▶ EXERCISE: In the listing below, locate the line with "the repo cheers)" and the line with "major API announcements.", then output both and everything between them exactly, minus any pictures.

::: WORKING DATA :::

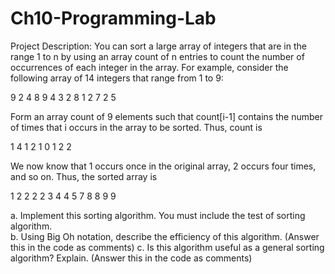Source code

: # Ch10-Programming-Lab
Project Description:
You can sort a large array of integers that are in the range 1 to n by using an array count of n entries to count the number of occurrences of each integer in the array. For example, consider the following array of 14 integers that range from 1 to 9: 

9 2 4 8 9 4 3 2 8 1 2 7 2 5  

Form an array count of 9 elements such that count[i-1] contains the number of times that i occurs in the array to be sorted. Thus, count is  

1 4 1 2 1 0 1 2 2  

We now know that 1 occurs once in the original array, 2 occurs four times, and so on. Thus, the sorted array is  

1 2 2 2 2 3 4 4 5 7 8 8 9 9  

a. Implement this sorting algorithm. You must include the test of sorting algorithm.   
b. Using Big Oh notation, describe the efficiency of this algorithm. (Answer this in the code as comments) 
c. Is this algorithm useful as a general sorting algorithm? Explain. (Answer this in the code as comments)

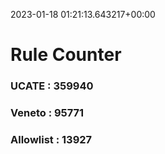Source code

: 2023-01-18 01:21:13.643217+00:00
# Rule Counter 
 ### UCATE : 359940

 ### Veneto : 95771

 ### Allowlist : 13927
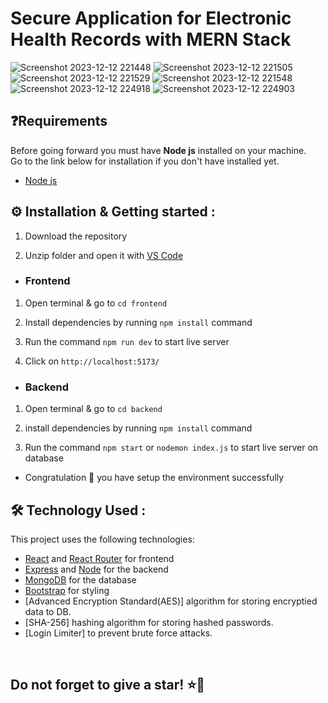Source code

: # Secure Application for Electronic Health Records with MERN Stack
![Screenshot 2023-12-12 221448](https://github.com/abhishekverma276/Medi-Track/assets/96565154/1cc690aa-cd38-459b-8354-ea28ca19e0e0)
![Screenshot 2023-12-12 221505](https://github.com/abhishekverma276/Medi-Track/assets/96565154/3d9f1c07-439e-4560-befa-4d5cc65b0143)
![Screenshot 2023-12-12 221529](https://github.com/abhishekverma276/Medi-Track/assets/96565154/1b25b741-8f91-46f7-b662-96ab9c13a8d8)
![Screenshot 2023-12-12 221548](https://github.com/abhishekverma276/Medi-Track/assets/96565154/91087459-8977-4794-bc9e-564cf5096d5f)
![Screenshot 2023-12-12 224918](https://github.com/abhishekverma276/Medi-Track/assets/96565154/cb024dcf-ade6-4909-b80b-035b40dc733b)
![Screenshot 2023-12-12 224903](https://github.com/abhishekverma276/Medi-Track/assets/96565154/82ded2ec-4882-4619-983a-6aec98684ac7)

## ❓Requirements

Before going forward you must have **Node js** installed on your machine.  
Go to the link below for installation if you don't have installed yet.

- [Node js](https://nodejs.org/en/download)


## ⚙️ Installation & Getting started :

1. Download the repository

2. Unzip folder and open it with [VS Code](https://code.visualstudio.com/)

- <h3> Frontend

1. Open terminal & go to `cd frontend`

2. Install dependencies by running `npm install` command

3. Run the command `npm run dev` to start live server

4. Click on `http://localhost:5173/`

- <h3>Backend

1. Open terminal & go to `cd backend` 

2. install dependencies by running `npm install` command

3. Run the command `npm start` or `nodemon index.js` to start live server on database


- Congratulation 🎉 you have setup the environment successfully



## 🛠️ Technology Used :

This project uses the following technologies:

- [React](https://reactjs.org) and [React Router](https://reacttraining.com/react-router/) for frontend
- [Express](http://expressjs.com/) and [Node](https://nodejs.org/en/) for the backend
- [MongoDB](https://www.mongodb.com/) for the database
- [Bootstrap](https://getbootstrap.com/) for styling
- [Advanced Encryption Standard(AES)] algorithm for storing encryptied data to DB.
- [SHA-256] hashing algorithm for storing hashed passwords.
- [Login Limiter] to prevent brute force attacks.
<br/>

<h2> Do not forget to give a star! ⭐🤗 </h2>
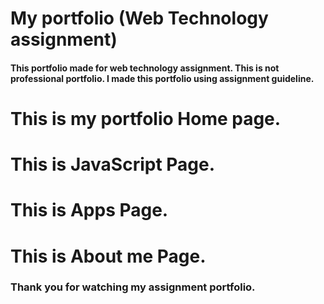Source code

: # My  portfolio (Web Technology assignment)
#### This portfolio made for web technology assignment. This is not professional portfolio. I made this portfolio using assignment guideline.

# This is my portfolio Home page.

#  This is JavaScript Page.

#  This is Apps Page.

# This is About me Page.

### Thank you for watching my assignment portfolio.
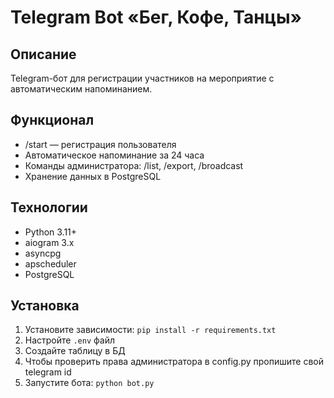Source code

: # Telegram Bot «Бег, Кофе, Танцы»

## Описание
Telegram-бот для регистрации участников на мероприятие с автоматическим напоминанием.

## Функционал
- /start — регистрация пользователя
- Автоматическое напоминание за 24 часа
- Команды администратора: /list, /export, /broadcast
- Хранение данных в PostgreSQL

## Технологии
- Python 3.11+
- aiogram 3.x
- asyncpg
- apscheduler
- PostgreSQL

## Установка
1. Установите зависимости: `pip install -r requirements.txt`
2. Настройте `.env` файл
3. Создайте таблицу в БД
4. Чтобы проверить права администратора в config.py пропишите свой telegram id
5. Запустите бота: `python bot.py`
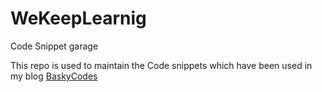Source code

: # WeKeepLearnig
Code Snippet garage

This repo is used to maintain the Code snippets which have been used in my blog [BaskyCodes](http://bassam.tk/)

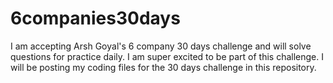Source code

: # 6companies30days
I am accepting Arsh Goyal's 6 company 30 days challenge and will solve questions for practice daily.
I am super excited to be part of this challenge. I will be posting my coding files for the 30 days challenge in this repository.
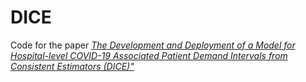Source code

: # DICE
Code for the paper [_The Development and Deployment of a Model for Hospital-level COVID-19 Associated Patient Demand Intervals from Consistent Estimators (DICE)"_](https://arxiv.org/abs/2011.09377)
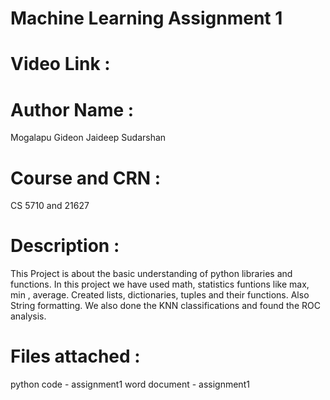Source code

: # Machine Learning Assignment 1
# Video Link : 
# Author Name : 
Mogalapu Gideon Jaideep Sudarshan
# Course and CRN    : 
CS 5710 and 21627
# Description : 
This Project is about the basic understanding of python libraries and functions.
In this project we have used math, statistics funtions like max, min , average.
Created lists, dictionaries, tuples and their functions. Also String formatting.
We also done the KNN classifications and found the ROC analysis.
# Files attached :
python code - assignment1
word document - assignment1

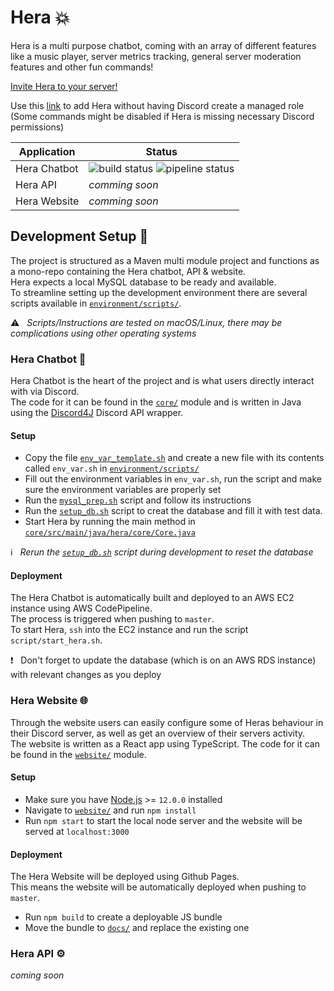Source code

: # Hera :boom:

Hera is a multi purpose chatbot, coming with an array of different features like a music player, server metrics tracking, general server moderation features and other fun commands!

[Invite Hera to your server!](https://discord.com/api/oauth2/authorize?client_id=403816989191176192&permissions=271809600&scope=bot)  

Use this [link](https://discord.com/api/oauth2/authorize?client_id=403816989191176192&permissions=0&scope=bot) to add Hera without having Discord create a managed role (Some commands might be disabled if Hera is missing necessary Discord permissions)

Application | Status
------------|--------------
Hera Chatbot | ![build status](https://hera-badges-images-prod.s3-eu-west-1.amazonaws.com/hera-codebuild.svg) ![pipeline status](https://hera-badges-images-prod.s3-eu-west-1.amazonaws.com/hera-code-pipeline.svg)
Hera API | _comming soon_
Hera Website | _comming soon_

## Development Setup :rocket:

The project is structured as a Maven multi module project and functions as a mono-repo containing the Hera chatbot, API & website.  
Hera expects a local MySQL database to be ready and available.  
To streamline setting up the development environment there are several scripts available in [`environment/scripts/`](https://github.com/AarKro/Hera/tree/master/environment/scripts).  

:warning: &nbsp; _Scripts/Instructions are tested on macOS/Linux, there may be complications using other operating systems_

### Hera Chatbot :robot:

Hera Chatbot is the heart of the project and is what users directly interact with via Discord.  
The code for it can be found in the [`core/`](https://github.com/AarKro/Hera/tree/master/core) module and is written in Java using the [Discord4J](https://github.com/Discord4J/Discord4J) Discord API wrapper.

#### Setup

* Copy the file [`env_var_template.sh`](https://github.com/AarKro/Hera/blob/master/environment/scripts/env_var_template.sh) and create a new file with its contents called `env_var.sh` in [`environment/scripts/`](https://github.com/AarKro/Hera/tree/master/environment/scripts)
* Fill out the environment variables in `env_var.sh`, run the script and make sure the environment variables are properly set
* Run the [`mysql_prep.sh`](https://github.com/AarKro/Hera/blob/master/environment/scripts/mysql_prep.sh) script and follow its instructions
* Run the [`setup_db.sh`](https://github.com/AarKro/Hera/blob/master/environment/scripts/setup_db.sh) script to creat the database and fill it with test data.
* Start Hera by running the main method in [`core/src/main/java/hera/core/Core.java`](https://github.com/AarKro/Hera/blob/master/core/src/main/java/hera/core/Core.java)

:information_source: &nbsp; _Rerun the [`setup_db.sh`](https://github.com/AarKro/Hera/blob/master/environment/scripts/setup_db.sh) script during development to reset the database_

#### Deployment

The Hera Chatbot is automatically built and deployed to an AWS EC2 instance using AWS CodePipeline.  
The process is triggered when pushing to `master`.  
To start Hera, `ssh` into the EC2 instance and run the script `script/start_hera.sh`.

:exclamation: &nbsp; Don't forget to update the database (which is on an AWS RDS instance) with relevant changes as you deploy

### Hera Website :globe_with_meridians:

Through the website users can easily configure some of Heras behaviour in their Discord server, as well as get an overview of their servers activity.  
The website is written as a React app using TypeScript. The code for it can be found in the [`website/`](https://github.com/AarKro/Hera/tree/master/core) module.

#### Setup

* Make sure you have [Node.js](https://nodejs.org/en/) >= `12.0.0` installed
* Navigate to [`website/`](https://github.com/AarKro/Hera/tree/master/website) and run `npm install`
* Run `npm start` to start the local node server and the website will be served at `localhost:3000`

#### Deployment

The Hera Website will be deployed using Github Pages.  
This means the website will be automatically deployed when pushing to `master`.

* Run `npm build` to create a deployable JS bundle
* Move the bundle to [`docs/`](https://github.com/AarKro/Hera/tree/master/docs) and replace the existing one


### Hera API :gear:
_coming soon_
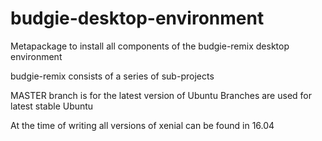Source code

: # budgie-desktop-environment
Metapackage to install all components of the budgie-remix desktop environment

budgie-remix consists of a series of sub-projects

MASTER branch is for the latest version of Ubuntu
Branches are used for latest stable Ubuntu

At the time of writing all versions of xenial can be found in 16.04
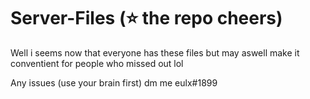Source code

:# Server-Files (⭐ the repo cheers)

Well i seems now that everyone has these files but may aswell make it conventient for people who missed out lol

Any issues (use your brain first) dm me eulx#1899
 
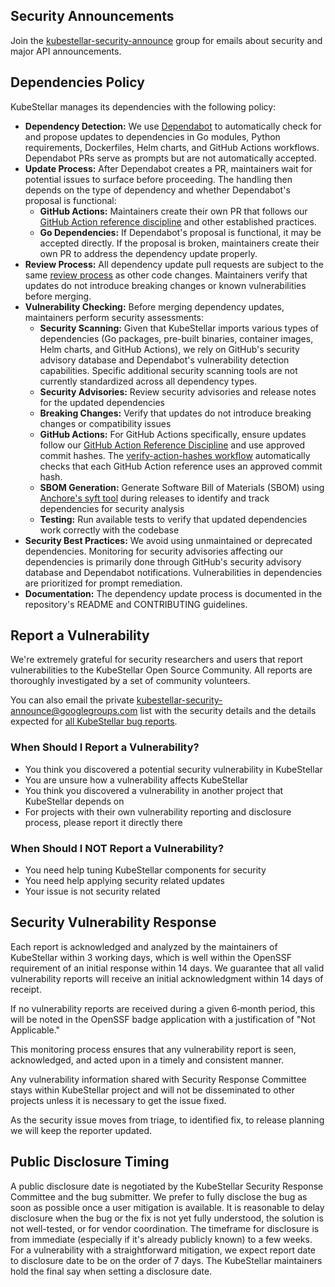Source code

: <!--security-start-->
## Security Announcements

Join the [kubestellar-security-announce](https://groups.google.com/u/1/g/kubestellar-security-announce) group for emails about security and major API announcements.

## Dependencies Policy

KubeStellar manages its dependencies with the following policy:

- **Dependency Detection:** We use [Dependabot](https://github.com/dependabot) to automatically check for and propose updates to dependencies in Go modules, Python requirements, Dockerfiles, Helm charts, and GitHub Actions workflows. Dependabot PRs serve as prompts but are not automatically accepted.
- **Update Process:** After Dependabot creates a PR, maintainers wait for potential issues to surface before proceeding. The handling then depends on the type of dependency and whether Dependabot's proposal is functional:
    - **GitHub Actions:** Maintainers create their own PR that follows our [GitHub Action reference discipline](https://github.com/kubestellar/kubestellar/blob/main/CONTRIBUTING.md#github-action-reference-discipline) and other established practices.
    - **Go Dependencies:** If Dependabot's proposal is functional, it may be accepted directly. If the proposal is broken, maintainers create their own PR to address the dependency update properly.
- **Review Process:** All dependency update pull requests are subject to the same [review process](https://github.com/kubestellar/kubestellar/blob/main/CONTRIBUTING.md#pull-requests) as other code changes. Maintainers verify that updates do not introduce breaking changes or known vulnerabilities before merging.
- **Vulnerability Checking:** Before merging dependency updates, maintainers perform security assessments:
    - **Security Scanning:** Given that KubeStellar imports various types of dependencies (Go packages, pre-built binaries, container images, Helm charts, and GitHub Actions), we rely on GitHub's security advisory database and Dependabot's vulnerability detection capabilities. Specific additional security scanning tools are not currently standardized across all dependency types.
    - **Security Advisories:** Review security advisories and release notes for the updated dependencies
    - **Breaking Changes:** Verify that updates do not introduce breaking changes or compatibility issues
    - **GitHub Actions:** For GitHub Actions specifically, ensure updates follow our [GitHub Action Reference Discipline](https://github.com/kubestellar/kubestellar/blob/main/CONTRIBUTING.md#github-action-reference-discipline) and use approved commit hashes. The [verify-action-hashes workflow](https://github.com/kubestellar/kubestellar/blob/main/.github/workflows/verify-action-hashes.yaml) automatically checks that each GitHub Action reference uses an approved commit hash.
    - **SBOM Generation:** Generate Software Bill of Materials (SBOM) using [Anchore's syft tool](https://github.com/kubestellar/kubestellar/blob/main/.github/workflows/goreleaser.yml) during releases to identify and track dependencies for security analysis
    - **Testing:** Run available tests to verify that updated dependencies work correctly with the codebase
- **Security Best Practices:** We avoid using unmaintained or deprecated dependencies. Monitoring for security advisories affecting our dependencies is primarily done through GitHub's security advisory database and Dependabot notifications. Vulnerabilities in dependencies are prioritized for prompt remediation.
- **Documentation:** The dependency update process is documented in the repository's README and CONTRIBUTING guidelines.

## Report a Vulnerability

We're extremely grateful for security researchers and users that report vulnerabilities to the KubeStellar Open Source Community. All reports are thoroughly investigated by a set of community volunteers.

You can also email the private [kubestellar-security-announce@googlegroups.com](mailto:kubestellar-security-announce@googlegroups.com) list with the security details and the details expected for [all KubeStellar bug reports](https://github.com/kubestellar/kubestellar/blob/main/.github/ISSUE_TEMPLATE/bug_report.yaml).

### When Should I Report a Vulnerability?

- You think you discovered a potential security vulnerability in KubeStellar
- You are unsure how a vulnerability affects KubeStellar
- You think you discovered a vulnerability in another project that KubeStellar depends on
- For projects with their own vulnerability reporting and disclosure process, please report it directly there

### When Should I NOT Report a Vulnerability?

- You need help tuning KubeStellar components for security
- You need help applying security related updates
- Your issue is not security related

## Security Vulnerability Response

Each report is acknowledged and analyzed by the maintainers of KubeStellar within 3 working days, which is well within the OpenSSF requirement of an initial response within 14 days.
We guarantee that all valid vulnerability reports will receive an initial acknowledgment within 14 days of receipt.

If no vulnerability reports are received during a given 6‑month period, this will be noted in the OpenSSF badge application with a justification of "Not Applicable."

This monitoring process ensures that any vulnerability report is seen, acknowledged, and acted upon in a timely and consistent manner.

Any vulnerability information shared with Security Response Committee stays within KubeStellar project and will not be disseminated to other projects unless it is necessary to get the issue fixed.

As the security issue moves from triage, to identified fix, to release planning we will keep the reporter updated.

## Public Disclosure Timing

A public disclosure date is negotiated by the KubeStellar Security Response Committee and the bug submitter. We prefer to fully disclose the bug as soon as possible once a user mitigation is available. It is reasonable to delay disclosure when the bug or the fix is not yet fully understood, the solution is not well-tested, or for vendor coordination. The timeframe for disclosure is from immediate (especially if it's already publicly known) to a few weeks. For a vulnerability with a straightforward mitigation, we expect report date to disclosure date to be on the order of 7 days. The KubeStellar maintainers hold the final say when setting a disclosure date.
<!--security-end-->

:::

▶ FINISHED EXERCISE:
:# Server-Files (⭐ the repo cheers)

Well i seems now that everyone has these files but may aswell make it conventient for people who missed out lol

Any issues (use your brain first) dm me eulx#1899
 
Source code

: <!--security-start-->
## Security Announcements

Join the [kubestellar-security-announce](https://groups.google.com/u/1/g/kubestellar-security-announce) group for emails about security and major API announcements.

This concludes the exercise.